I sighed, my eyes on the window as I tucked back into his side. “I don’t want to go home.”

“Me either,” he said softly.

I looked up at him, pulling him to a stop.

He met my eyes.

I summoned my courage. Took a breath. Said the words that could be the beginning or the end.

“It’s our last night,” I started, and he nodded with understanding, sobering at the words. “We said we’d give it until the end of the trip. And here we are.”

He stepped in front of me and brushed my hair away from my face with his eyes on his fingers. “What do you want, Rin?”

The question felt like a test, like my answer would determine my fate, and I hesitated, not knowing how to answer. “I told you, I only want you.”

“And that’s still true?” He still hadn’t met my eyes—they remained on his fingers as he held my jaw.

I nodded, shrugging off my confusion. “This trip, Florence, you have been more than I imagined. It’s been perfect, and—”

“Then let’s not talk about this. Not yet. Not now.”

A shot of fear zinged through me. “But—”

“It’s our last night. We have all day tomorrow to make decisions. But for now, tonight, I just want you. I want you exactly like you are right now, in this moment. Let’s deal with New York in New York.”

And when he looked into my eyes, when I saw the shifting uncertainty, fear, desire behind his irises, I could only sigh. A day wouldn’t matter. We could deal with it tomorrow.

And I held on to the hope that his answer, whenever I got it, would be the one I wanted to hear.

“All right,” I said.

And his relief and deliverance were transcribed through his lips when he kissed me.

When he broke away, I leaned into him with a smile, grateful for his arm around me.

“Take a picture with me,” he said, reaching into his back pocket for his phone.

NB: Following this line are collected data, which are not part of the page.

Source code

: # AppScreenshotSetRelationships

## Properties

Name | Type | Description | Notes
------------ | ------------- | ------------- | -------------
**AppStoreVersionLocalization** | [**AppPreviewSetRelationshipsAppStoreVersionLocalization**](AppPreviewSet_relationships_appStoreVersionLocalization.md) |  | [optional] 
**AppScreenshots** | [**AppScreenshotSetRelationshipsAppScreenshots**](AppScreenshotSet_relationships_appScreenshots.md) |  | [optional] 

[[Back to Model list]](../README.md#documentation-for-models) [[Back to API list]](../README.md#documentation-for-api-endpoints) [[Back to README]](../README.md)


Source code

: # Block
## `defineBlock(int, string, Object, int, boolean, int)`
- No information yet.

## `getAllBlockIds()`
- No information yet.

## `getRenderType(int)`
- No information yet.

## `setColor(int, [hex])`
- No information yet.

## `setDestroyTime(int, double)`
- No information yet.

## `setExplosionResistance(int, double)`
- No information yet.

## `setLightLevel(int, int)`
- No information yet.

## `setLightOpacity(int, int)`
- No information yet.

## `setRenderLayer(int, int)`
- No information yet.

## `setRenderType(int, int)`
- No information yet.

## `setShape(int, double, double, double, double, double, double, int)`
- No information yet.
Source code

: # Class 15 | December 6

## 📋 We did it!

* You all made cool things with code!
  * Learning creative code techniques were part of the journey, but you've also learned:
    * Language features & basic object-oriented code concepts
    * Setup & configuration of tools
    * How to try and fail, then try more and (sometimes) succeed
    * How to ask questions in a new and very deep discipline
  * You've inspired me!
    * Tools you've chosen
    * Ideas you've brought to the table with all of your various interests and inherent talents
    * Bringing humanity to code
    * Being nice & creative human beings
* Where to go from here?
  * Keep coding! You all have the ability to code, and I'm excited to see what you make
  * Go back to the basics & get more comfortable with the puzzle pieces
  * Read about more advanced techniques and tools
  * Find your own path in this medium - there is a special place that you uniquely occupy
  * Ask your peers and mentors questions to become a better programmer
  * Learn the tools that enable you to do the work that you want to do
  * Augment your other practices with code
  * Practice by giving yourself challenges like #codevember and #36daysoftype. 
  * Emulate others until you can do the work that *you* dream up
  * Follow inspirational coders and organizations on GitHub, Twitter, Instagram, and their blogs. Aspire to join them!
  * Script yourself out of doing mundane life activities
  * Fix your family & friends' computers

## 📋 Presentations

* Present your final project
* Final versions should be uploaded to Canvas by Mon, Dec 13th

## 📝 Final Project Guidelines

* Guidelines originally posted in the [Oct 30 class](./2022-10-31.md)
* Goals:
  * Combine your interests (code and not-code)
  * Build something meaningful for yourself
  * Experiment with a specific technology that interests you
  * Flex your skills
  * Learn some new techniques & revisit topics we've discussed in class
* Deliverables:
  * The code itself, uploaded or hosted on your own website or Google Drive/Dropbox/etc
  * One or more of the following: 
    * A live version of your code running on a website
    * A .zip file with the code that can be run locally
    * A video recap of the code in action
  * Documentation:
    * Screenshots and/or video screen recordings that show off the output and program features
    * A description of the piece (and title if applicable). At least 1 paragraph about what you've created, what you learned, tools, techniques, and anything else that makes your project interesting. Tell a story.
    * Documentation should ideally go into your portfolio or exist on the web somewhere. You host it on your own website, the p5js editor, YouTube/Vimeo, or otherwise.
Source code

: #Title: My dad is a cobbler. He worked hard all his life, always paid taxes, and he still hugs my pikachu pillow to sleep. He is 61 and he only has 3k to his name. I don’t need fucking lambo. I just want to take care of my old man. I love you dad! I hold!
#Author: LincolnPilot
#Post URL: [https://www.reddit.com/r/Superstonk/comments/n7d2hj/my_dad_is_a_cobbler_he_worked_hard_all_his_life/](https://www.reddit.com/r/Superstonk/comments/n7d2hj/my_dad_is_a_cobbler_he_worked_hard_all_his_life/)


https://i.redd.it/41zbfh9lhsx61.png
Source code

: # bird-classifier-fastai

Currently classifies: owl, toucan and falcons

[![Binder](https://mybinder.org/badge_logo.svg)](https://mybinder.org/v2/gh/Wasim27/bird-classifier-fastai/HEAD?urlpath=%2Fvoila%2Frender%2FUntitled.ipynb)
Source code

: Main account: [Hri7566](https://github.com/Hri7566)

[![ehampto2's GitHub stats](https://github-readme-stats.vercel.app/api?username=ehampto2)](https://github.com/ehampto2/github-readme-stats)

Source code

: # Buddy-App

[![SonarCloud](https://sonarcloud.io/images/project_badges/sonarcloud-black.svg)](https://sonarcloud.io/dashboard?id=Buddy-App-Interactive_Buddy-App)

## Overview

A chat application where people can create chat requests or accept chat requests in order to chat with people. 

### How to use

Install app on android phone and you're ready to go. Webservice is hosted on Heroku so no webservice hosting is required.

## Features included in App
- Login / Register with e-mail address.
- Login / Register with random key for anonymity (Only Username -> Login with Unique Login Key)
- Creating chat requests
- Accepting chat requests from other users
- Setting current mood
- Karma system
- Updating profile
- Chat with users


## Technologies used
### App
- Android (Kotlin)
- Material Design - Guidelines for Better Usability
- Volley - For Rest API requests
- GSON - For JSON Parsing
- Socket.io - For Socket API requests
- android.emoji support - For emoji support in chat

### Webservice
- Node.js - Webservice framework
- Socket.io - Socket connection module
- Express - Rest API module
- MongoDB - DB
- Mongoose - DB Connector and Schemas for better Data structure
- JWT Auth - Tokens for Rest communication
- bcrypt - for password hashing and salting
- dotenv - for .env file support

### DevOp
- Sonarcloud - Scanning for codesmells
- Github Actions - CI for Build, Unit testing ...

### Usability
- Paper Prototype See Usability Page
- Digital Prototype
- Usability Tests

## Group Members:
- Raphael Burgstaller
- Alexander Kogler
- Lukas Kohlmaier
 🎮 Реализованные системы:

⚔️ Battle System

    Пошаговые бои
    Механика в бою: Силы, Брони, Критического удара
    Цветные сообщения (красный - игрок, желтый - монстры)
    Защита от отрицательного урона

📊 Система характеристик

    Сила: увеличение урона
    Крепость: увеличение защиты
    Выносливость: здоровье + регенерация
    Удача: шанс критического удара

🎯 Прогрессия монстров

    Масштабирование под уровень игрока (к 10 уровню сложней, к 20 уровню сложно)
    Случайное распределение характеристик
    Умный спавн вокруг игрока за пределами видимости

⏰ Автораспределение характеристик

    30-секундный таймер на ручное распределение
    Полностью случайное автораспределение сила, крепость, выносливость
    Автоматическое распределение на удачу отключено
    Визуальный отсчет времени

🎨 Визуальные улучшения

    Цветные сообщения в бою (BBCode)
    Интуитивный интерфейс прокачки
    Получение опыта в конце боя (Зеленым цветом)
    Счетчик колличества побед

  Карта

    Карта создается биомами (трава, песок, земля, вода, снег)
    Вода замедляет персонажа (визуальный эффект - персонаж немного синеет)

My smile fell like a bowling ball down a flight of stairs. “Oh no,” I said, unconsciously shifting away. But he held me fast against him.

“I’ll delete it if it’s bad. I promise. Look, I took one of you sleeping yesterday, and it was fine.”

I was full-on frowning at his phone screen as he pulled up a photo of me. I was lying on my side, wound up in the white sheets, though they draped over my hip, exposing my back. The shadows were deep, the light low, my dark hair against all that white striking, the light highlighting the curve of my shoulder.

“Okay, first, my face isn’t in that picture, which is why it’s not bad. And second, you are a fucking creep.”

He chuckled. “I woke up and you were asleep, just like this. And for a long time, I lay there and wondered just how someone like you existed in the world, how you were real. I took a picture to remind me. I’ll delete it if you want—I realized not long after I took it that I’d never forget.”

Warmth bloomed in my chest, in my cheeks, and I touched his face, kissed his lips.

When he broke away, he smirked. “Can I keep it?”

I laughed. “Yes.”

“Can we take another?”

I sighed. “Promise if it sucks we can delete it?”

“Promise.”

“All right,” I conceded, knowing it would be gone in a few minutes anyway.

He held up his phone and put us in the frame, the street curving behind us and soft shop lights illuminating our faces. Mine was frozen like a wax head at Madame Tussauds.

His thumb hovered over the button. “Okay, one…two…you’re beautiful.”

I swiveled my head to look up at him, smiling. And he looked down at me, kissed me again, wrapped me in his arms and let me melt into him.

When I broke away, his smile slid right back in place, and we turned to his phone.

“Wait, you actually took a picture?” I asked in horror.

“Yup,” he answered, flipping back through the photos.

He’d snapped one the moment he said I was beautiful, and my face was bright and smiling.

I’d never taken a photo that looked like me, and that was no exception. Because the girl in that photo was so happy, so free, I barely recognized her as me.

There were two more photos: one of us smiling at each other in profile and a final one of us kissing. And those three photos were the most perfect things I’d ever seen in my life. And I’d seen David.

He kissed me again on the streets of Florence, held my body to his with hope and devotion. And like a fool, I thought it would last.